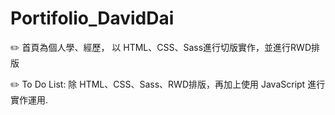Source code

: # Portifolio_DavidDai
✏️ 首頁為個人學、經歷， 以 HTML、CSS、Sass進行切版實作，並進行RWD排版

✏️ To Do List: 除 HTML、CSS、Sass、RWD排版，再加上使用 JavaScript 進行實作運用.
===
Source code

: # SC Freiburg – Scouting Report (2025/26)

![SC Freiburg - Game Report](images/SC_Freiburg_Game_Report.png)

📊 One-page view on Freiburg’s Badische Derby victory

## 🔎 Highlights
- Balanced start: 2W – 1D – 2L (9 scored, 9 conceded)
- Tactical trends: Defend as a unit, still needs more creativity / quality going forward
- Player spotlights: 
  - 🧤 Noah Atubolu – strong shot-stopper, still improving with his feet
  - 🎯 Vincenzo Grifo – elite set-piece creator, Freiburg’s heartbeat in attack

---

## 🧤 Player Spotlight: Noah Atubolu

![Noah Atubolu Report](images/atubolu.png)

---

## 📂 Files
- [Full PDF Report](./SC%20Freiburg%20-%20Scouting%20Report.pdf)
===
Within the data above, the span starting at the line containing "## 🧤 Player Spotlight: Noah Atubolu" and ending at the line containing "- [Full PDF" is to be retyped exactly, with no other lines.

> [Solution]
## 🧤 Player Spotlight: Noah Atubolu

![Noah Atubolu Report](images/atubolu.png)

---

## 📂 Files
- [Full PDF Report](./SC%20Freiburg%20-%20Scouting%20Report.pdf)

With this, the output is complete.